Activity: Stop after the line holding "Mieres 🇦🇷 | 2 |". Repeat exactly every line before it in the records below, that line too, and leave out the pictures.

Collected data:
++++++++

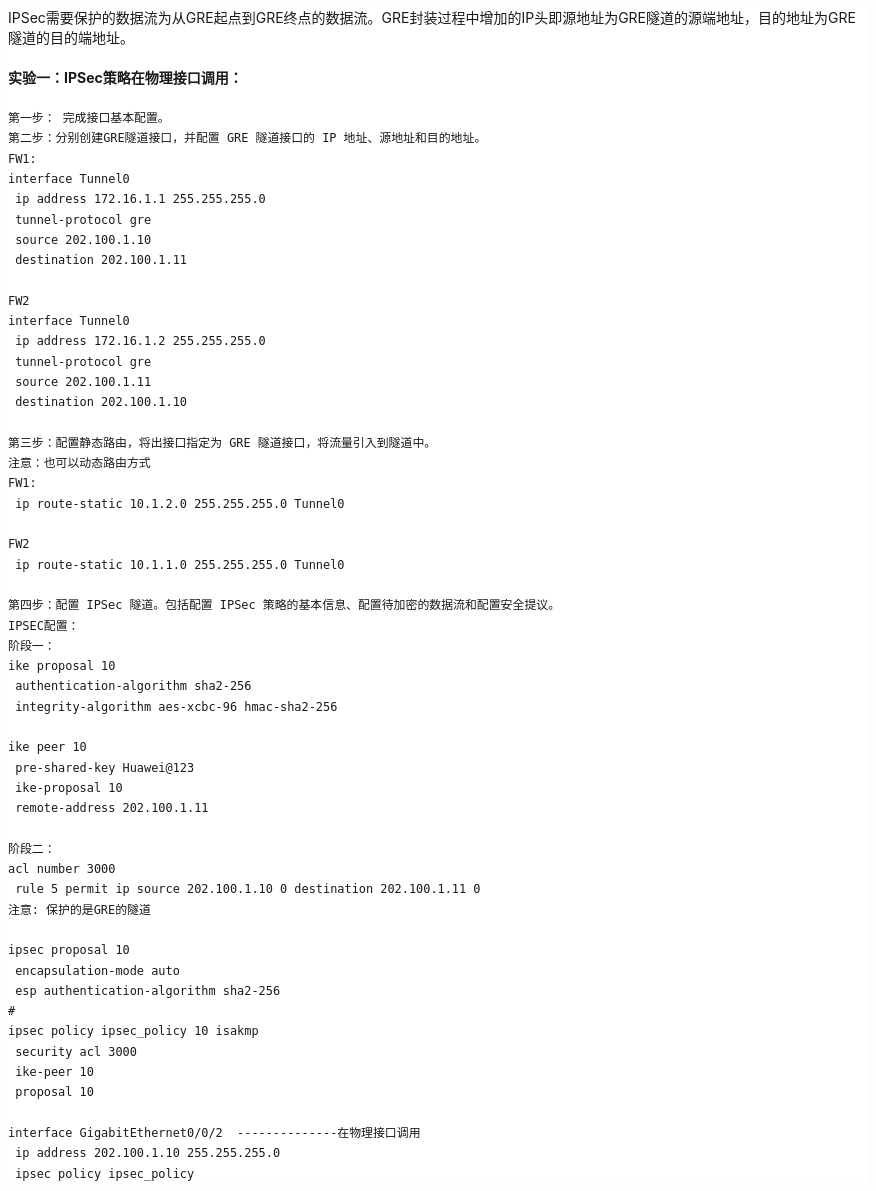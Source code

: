 IPSec需要保护的数据流为从GRE起点到GRE终点的数据流。GRE封装过程中增加的IP头即源地址为GRE隧道的源端地址，目的地址为GRE隧道的目的端地址。

#### 实验一：IPSec策略在物理接口调用：

```
第一步： 完成接口基本配置。
第二步：分别创建GRE隧道接口，并配置 GRE 隧道接口的 IP 地址、源地址和目的地址。
FW1:
interface Tunnel0
 ip address 172.16.1.1 255.255.255.0 
 tunnel-protocol gre
 source 202.100.1.10
 destination 202.100.1.11

FW2
interface Tunnel0
 ip address 172.16.1.2 255.255.255.0 
 tunnel-protocol gre
 source 202.100.1.11
 destination 202.100.1.10
  
第三步：配置静态路由，将出接口指定为 GRE 隧道接口，将流量引入到隧道中。
注意：也可以动态路由方式
FW1:
 ip route-static 10.1.2.0 255.255.255.0 Tunnel0

FW2
 ip route-static 10.1.1.0 255.255.255.0 Tunnel0

第四步：配置 IPSec 隧道。包括配置 IPSec 策略的基本信息、配置待加密的数据流和配置安全提议。
IPSEC配置：
阶段一：
ike proposal 10
 authentication-algorithm sha2-256
 integrity-algorithm aes-xcbc-96 hmac-sha2-256

ike peer 10           
 pre-shared-key Huawei@123
 ike-proposal 10  
 remote-address 202.100.1.11

阶段二：
acl number 3000
 rule 5 permit ip source 202.100.1.10 0 destination 202.100.1.11 0
注意: 保护的是GRE的隧道 

ipsec proposal 10  
 encapsulation-mode auto
 esp authentication-algorithm sha2-256
#
ipsec policy ipsec_policy 10 isakmp
 security acl 3000
 ike-peer 10  
 proposal 10  

interface GigabitEthernet0/0/2  --------------在物理接口调用 
 ip address 202.100.1.10 255.255.255.0
 ipsec policy ipsec_policy
```
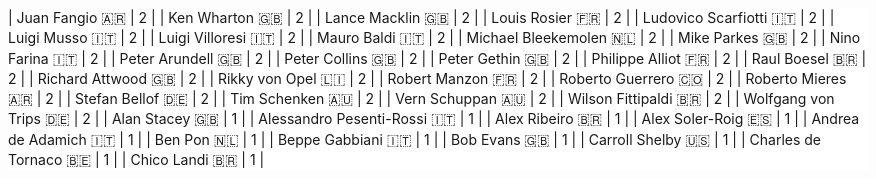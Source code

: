 | Juan Fangio 🇦🇷 | 2 |
| Ken Wharton 🇬🇧 | 2 |
| Lance Macklin 🇬🇧 | 2 |
| Louis Rosier 🇫🇷 | 2 |
| Ludovico Scarfiotti 🇮🇹 | 2 |
| Luigi Musso 🇮🇹 | 2 |
| Luigi Villoresi 🇮🇹 | 2 |
| Mauro Baldi 🇮🇹 | 2 |
| Michael Bleekemolen 🇳🇱 | 2 |
| Mike Parkes 🇬🇧 | 2 |
| Nino Farina 🇮🇹 | 2 |
| Peter Arundell 🇬🇧 | 2 |
| Peter Collins 🇬🇧 | 2 |
| Peter Gethin 🇬🇧 | 2 |
| Philippe Alliot 🇫🇷 | 2 |
| Raul Boesel 🇧🇷 | 2 |
| Richard Attwood 🇬🇧 | 2 |
| Rikky von Opel 🇱🇮 | 2 |
| Robert Manzon 🇫🇷 | 2 |
| Roberto Guerrero 🇨🇴 | 2 |
| Roberto Mieres 🇦🇷 | 2 |
| Stefan Bellof 🇩🇪 | 2 |
| Tim Schenken 🇦🇺 | 2 |
| Vern Schuppan 🇦🇺 | 2 |
| Wilson Fittipaldi 🇧🇷 | 2 |
| Wolfgang von Trips 🇩🇪 | 2 |
| Alan Stacey 🇬🇧 | 1 |
| Alessandro Pesenti-Rossi 🇮🇹 | 1 |
| Alex Ribeiro 🇧🇷 | 1 |
| Alex Soler-Roig 🇪🇸 | 1 |
| Andrea de Adamich 🇮🇹 | 1 |
| Ben Pon 🇳🇱 | 1 |
| Beppe Gabbiani 🇮🇹 | 1 |
| Bob Evans 🇬🇧 | 1 |
| Carroll Shelby 🇺🇸 | 1 |
| Charles de Tornaco 🇧🇪 | 1 |
| Chico Landi 🇧🇷 | 1 |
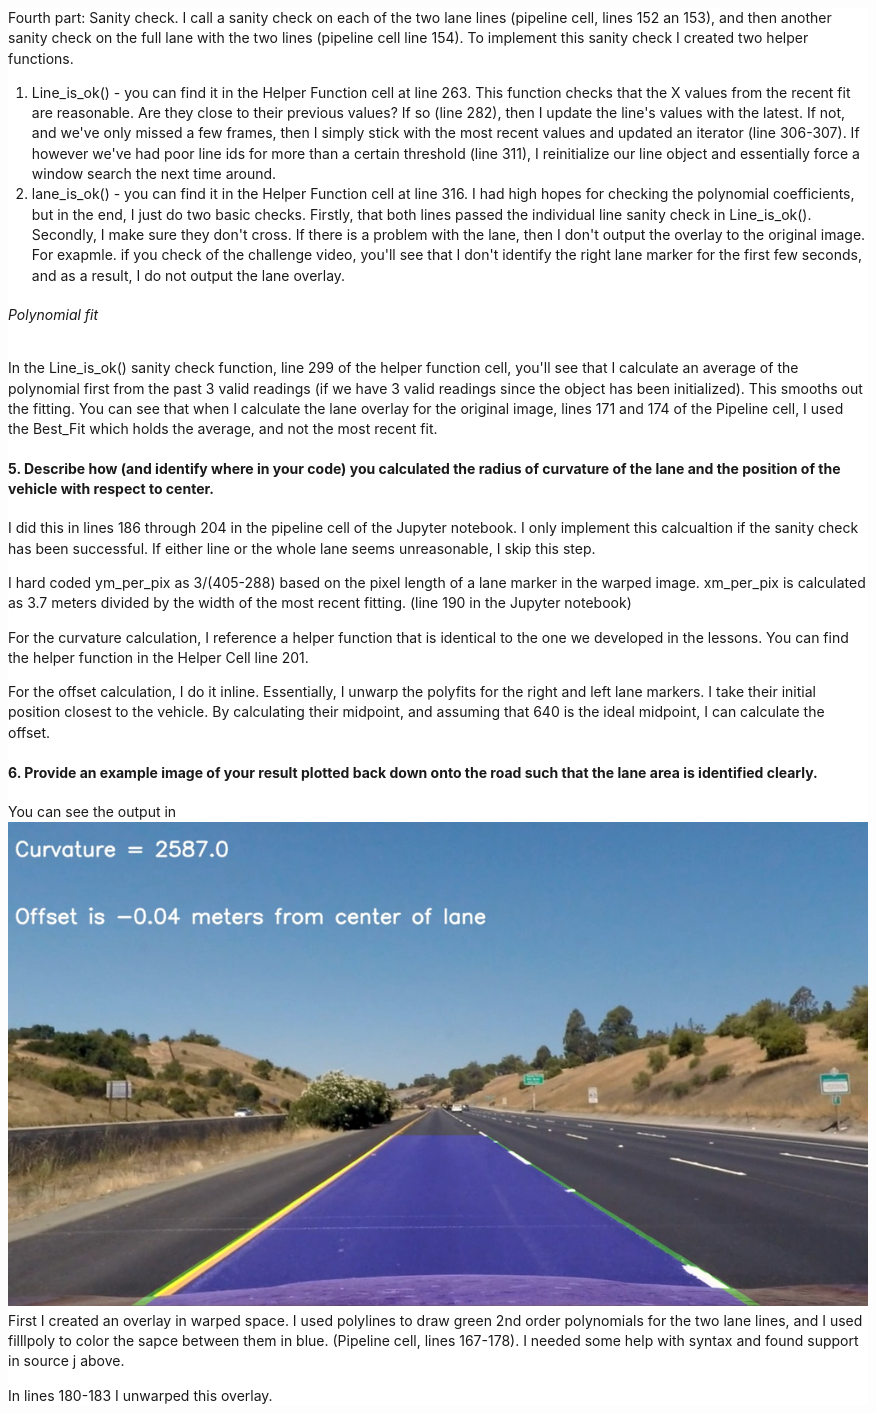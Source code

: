 Fourth part:  Sanity check.  I call a sanity check on each of the two lane lines (pipeline cell, lines 152 an 153), and then another sanity check on the full lane with the two lines (pipeline cell line 154).  To implement this sanity check I created two helper functions.
1)  Line_is_ok() - you can find it in the Helper Function cell at line 263.   This function checks that the X values from the recent fit are reasonable.  Are they close to their previous values?  If so (line 282), then I update the line's values with the latest.  If not, and we've only missed a few frames, then I simply stick with the most recent values and updated an iterator (line 306-307).  If however we've had poor line ids for more than a certain threshold (line 311), I reinitialize our line object and essentially force a window search the next time around.
2) lane_is_ok() - you can find it in the Helper Function cell at line 316.  I had high hopes for checking the polynomial coefficients, but in the end, I just do two basic checks.  Firstly, that both lines passed the individual line sanity check in Line_is_ok().  Secondly, I make sure they don't cross.  If there is a problem with the lane, then I don't output the overlay to the original image.  For exapmle. if you check ![alt text][video2] of the challenge video, you'll see that I don't identify the right lane marker for the first few seconds, and as a result, I do not output the lane overlay.

###### Polynomial fit
In the Line_is_ok() sanity check function, line 299 of the helper function cell, you'll see that I calculate an average of the polynomial first from the past 3 valid readings (if we have 3 valid readings since the object has been initialized).  This smooths out the fitting.  You can see that when I calculate the lane overlay for the original image, lines 171 and 174 of the Pipeline cell, I used the Best_Fit which holds the average, and not the most recent fit.

#### 5. Describe how (and identify where in your code) you calculated the radius of curvature of the lane and the position of the vehicle with respect to center.

I did this in lines 186 through 204 in the pipeline cell of the Jupyter notebook.   I only implement this calcualtion if the sanity check has been successful. If either line or the whole lane seems unreasonable, I skip this step.


I hard coded ym_per_pix as 3/(405-288) based on the pixel length of a lane marker in the warped image.
xm_per_pix is calculated as 3.7 meters divided by the width of the most recent fitting.  (line 190 in the Jupyter notebook)

For the curvature calculation, I reference a helper function that is identical to the one we developed in the lessons.  You can find the helper function in the Helper Cell line 201.  

For the offset calculation, I do it inline.  Essentially, I unwarp the polyfits for the right and left lane markers.  I take their initial position closest to the vehicle.  By calculating their midpoint, and assuming that 640 is the ideal midpoint, I can calculate the offset.


#### 6. Provide an example image of your result plotted back down onto the road such that the lane area is identified clearly.

You can see the output in ![alt text][image6]
First I created an overlay in warped space.  I used polylines to draw green 2nd order polynomials for the two lane lines, and I used filllpoly to  color the sapce between them in blue.  (Pipeline cell, lines 167-178).  I needed some help with syntax and found support in source j above. 

In lines 180-183 I unwarped this overlay.


[//]: # (Image References)
[image1]: ./output_images/undistorted.jpg "Undistorted"
[image2]: ./output_images/combined_binary.png "Binary Example"
[image3]: ./output_images/brids_eye.jpg "Bird's eye view"
[image4]: ./output_images/warped_binary.png "Warp Example"
[image5]: ./output_images/color_fit.jpg "Fit Visual"
[image6]: ./output_images/output.jpg "Output"
[image7]: ./output_images/chessboard.png "Camera Undistorted"
[video1]: ./output_images/output_project_video.mp4 "Project Video"
[video2]: ./output_images/output_challenge_video.mp4 "Challenge Video"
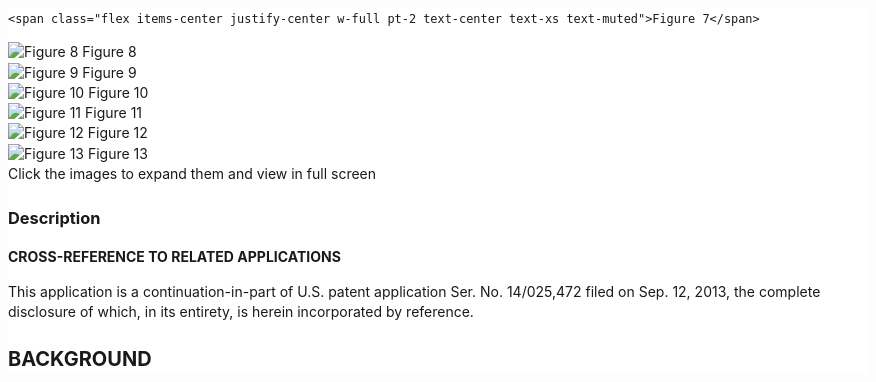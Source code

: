     <span class="flex items-center justify-center w-full pt-2 text-center text-xs text-muted">Figure 7</span>
</div>
<div class="flex-shrink-0 p-2" id="fig8">
    <img src="/images/patents/us9870591b2-image-08.png" alt="Figure 8" class="w-64 h-auto !my-0" />
    <span class="flex items-center justify-center w-full pt-2 text-center text-xs text-muted">Figure 8</span>
</div>
<div class="flex-shrink-0 p-2" id="fig9">
    <img src="/images/patents/us9870591b2-image-09.png" alt="Figure 9" class="w-64 h-auto !my-0" />
    <span class="flex items-center justify-center w-full pt-2 text-center text-xs text-muted">Figure 9</span>
</div>
<div class="flex-shrink-0 p-2" id="fig10">
    <img src="/images/patents/us9870591b2-image-10.png" alt="Figure 10" class="w-64 h-auto !my-0" />
    <span class="flex items-center justify-center w-full pt-2 text-center text-xs text-muted">Figure 10</span>
</div>
<div class="flex-shrink-0 p-2" id="fig11">
    <img src="/images/patents/us9870591b2-image-11.png" alt="Figure 11" class="w-64 h-auto !my-0" />
    <span class="flex items-center justify-center w-full pt-2 text-center text-xs text-muted">Figure 11</span>
</div>
<div class="flex-shrink-0 p-2" id="fig12">
    <img src="/images/patents/us9870591b2-image-12.png" alt="Figure 12" class="w-64 h-auto !my-0" />
    <span class="flex items-center justify-center w-full pt-2 text-center text-xs text-muted">Figure 12</span>
</div>
<div class="flex-shrink-0 p-2" id="fig13">
    <img src="/images/patents/us9870591b2-image-13.png" alt="Figure 13" class="w-64 h-auto !my-0" />
    <span class="flex items-center justify-center w-full pt-2 text-center text-xs text-muted">Figure 13</span>
</div>
</div>
<div class="flex items-center justify-center pt-2">
<span class="text-xs italic text-muted">Click the images to expand them and view in full screen</span>
</div>

### Description

**CROSS-REFERENCE TO RELATED APPLICATIONS**

This application is a continuation-in-part of U.S. patent application Ser. No. 14/025,472 filed on Sep. 12, 2013, the complete disclosure of which, in its entirety, is herein incorporated by reference.

### <span style="font-size:20px">BACKGROUND</span>
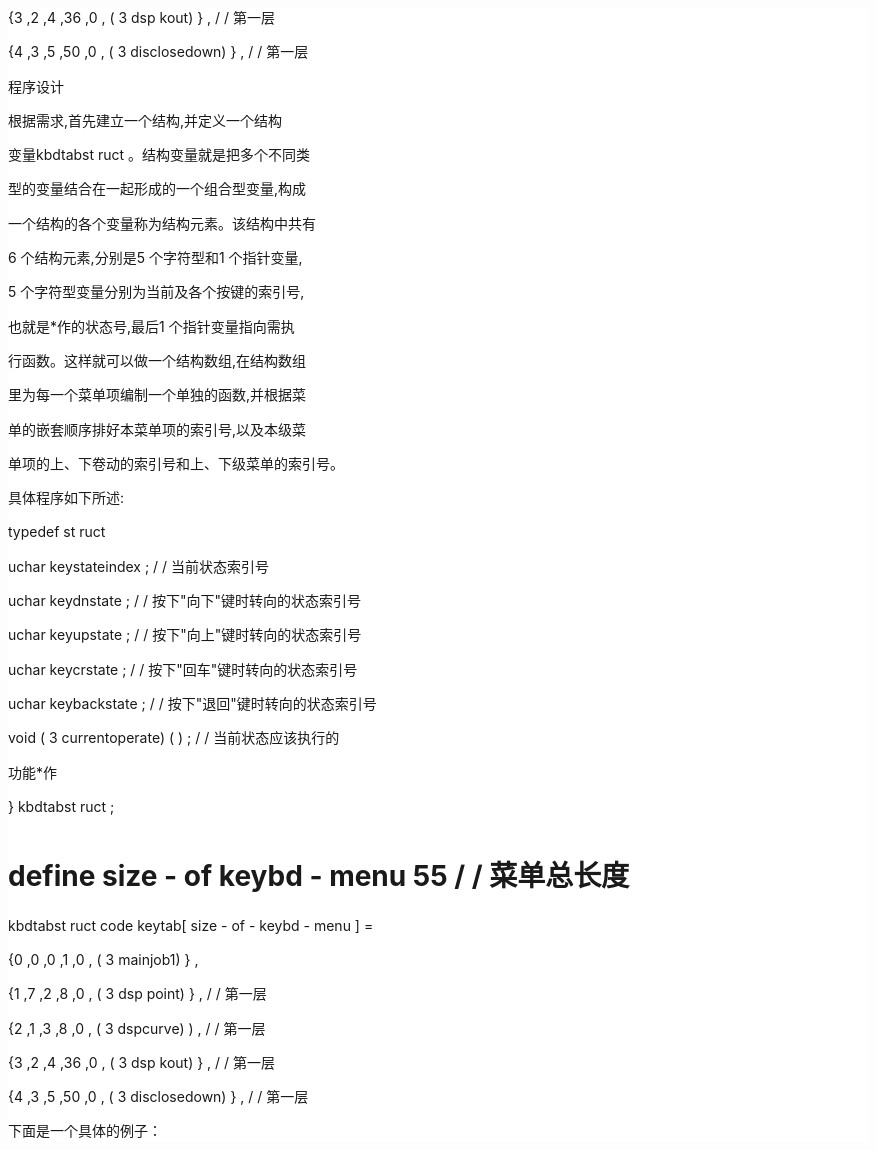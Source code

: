 {3 ,2 ,4 ,36 ,0 , ( 3 dsp kout) } , / / 第一层

{4 ,3 ,5 ,50 ,0 , ( 3 disclosedown) } , / / 第一层

程序设计

根据需求,首先建立一个结构,并定义一个结构

变量kbdtabst ruct 。结构变量就是把多个不同类

型的变量结合在一起形成的一个组合型变量,构成

一个结构的各个变量称为结构元素。该结构中共有

6 个结构元素,分别是5 个字符型和1 个指针变量,

5 个字符型变量分别为当前及各个按键的索引号,

也就是*作的状态号,最后1 个指针变量指向需执

行函数。这样就可以做一个结构数组,在结构数组

里为每一个菜单项编制一个单独的函数,并根据菜

单的嵌套顺序排好本菜单项的索引号,以及本级菜

单项的上、下卷动的索引号和上、下级菜单的索引号。

具体程序如下所述:

typedef st ruct

uchar keystateindex ; / / 当前状态索引号

uchar keydnstate ; / / 按下"向下"键时转向的状态索引号

uchar keyupstate ; / / 按下"向上"键时转向的状态索引号

uchar keycrstate ; / / 按下"回车"键时转向的状态索引号

uchar keybackstate ; / / 按下"退回"键时转向的状态索引号

void ( 3 currentoperate) ( ) ; / / 当前状态应该执行的

功能*作

} kbdtabst ruct ;

# define size - of keybd - menu 55 / / 菜单总长度

kbdtabst ruct code keytab[ size - of - keybd - menu ] =

{0 ,0 ,0 ,1 ,0 , ( 3 mainjob1) } ,

{1 ,7 ,2 ,8 ,0 , ( 3 dsp point) } , / / 第一层

{2 ,1 ,3 ,8 ,0 , ( 3 dspcurve) ) , / / 第一层

{3 ,2 ,4 ,36 ,0 , ( 3 dsp kout) } , / / 第一层

{4 ,3 ,5 ,50 ,0 , ( 3 disclosedown) } , / / 第一层

下面是一个具体的例子：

++++++++

Answer space:
Source code

: IPSec需要保护的数据流为从GRE起点到GRE终点的数据流。GRE封装过程中增加的IP头即源地址为GRE隧道的源端地址，目的地址为GRE隧道的目的端地址。

#### 实验一：IPSec策略在物理接口调用：

```
第一步： 完成接口基本配置。
第二步：分别创建GRE隧道接口，并配置 GRE 隧道接口的 IP 地址、源地址和目的地址。
FW1:
interface Tunnel0
 ip address 172.16.1.1 255.255.255.0 
 tunnel-protocol gre
 source 202.100.1.10
 destination 202.100.1.11

FW2
interface Tunnel0
 ip address 172.16.1.2 255.255.255.0 
 tunnel-protocol gre
 source 202.100.1.11
 destination 202.100.1.10
  
第三步：配置静态路由，将出接口指定为 GRE 隧道接口，将流量引入到隧道中。
注意：也可以动态路由方式
FW1:
 ip route-static 10.1.2.0 255.255.255.0 Tunnel0

FW2
 ip route-static 10.1.1.0 255.255.255.0 Tunnel0

第四步：配置 IPSec 隧道。包括配置 IPSec 策略的基本信息、配置待加密的数据流和配置安全提议。
IPSEC配置：
阶段一：
ike proposal 10
 authentication-algorithm sha2-256
 integrity-algorithm aes-xcbc-96 hmac-sha2-256

ike peer 10           
 pre-shared-key Huawei@123
 ike-proposal 10  
 remote-address 202.100.1.11

阶段二：
acl number 3000
 rule 5 permit ip source 202.100.1.10 0 destination 202.100.1.11 0
注意: 保护的是GRE的隧道 

ipsec proposal 10  
 encapsulation-mode auto
 esp authentication-algorithm sha2-256
#
ipsec policy ipsec_policy 10 isakmp
 security acl 3000
 ike-peer 10  
 proposal 10  

interface GigabitEthernet0/0/2  --------------在物理接口调用 
 ip address 202.100.1.10 255.255.255.0
 ipsec policy ipsec_policy
```
Source code

: | Juan Fangio 🇦🇷 | 2 |
| Ken Wharton 🇬🇧 | 2 |
| Lance Macklin 🇬🇧 | 2 |
| Louis Rosier 🇫🇷 | 2 |
| Ludovico Scarfiotti 🇮🇹 | 2 |
| Luigi Musso 🇮🇹 | 2 |
| Luigi Villoresi 🇮🇹 | 2 |
| Mauro Baldi 🇮🇹 | 2 |
| Michael Bleekemolen 🇳🇱 | 2 |
| Mike Parkes 🇬🇧 | 2 |
| Nino Farina 🇮🇹 | 2 |
| Peter Arundell 🇬🇧 | 2 |
| Peter Collins 🇬🇧 | 2 |
| Peter Gethin 🇬🇧 | 2 |
| Philippe Alliot 🇫🇷 | 2 |
| Raul Boesel 🇧🇷 | 2 |
| Richard Attwood 🇬🇧 | 2 |
| Rikky von Opel 🇱🇮 | 2 |
| Robert Manzon 🇫🇷 | 2 |
| Roberto Guerrero 🇨🇴 | 2 |
| Roberto Mieres 🇦🇷 | 2 |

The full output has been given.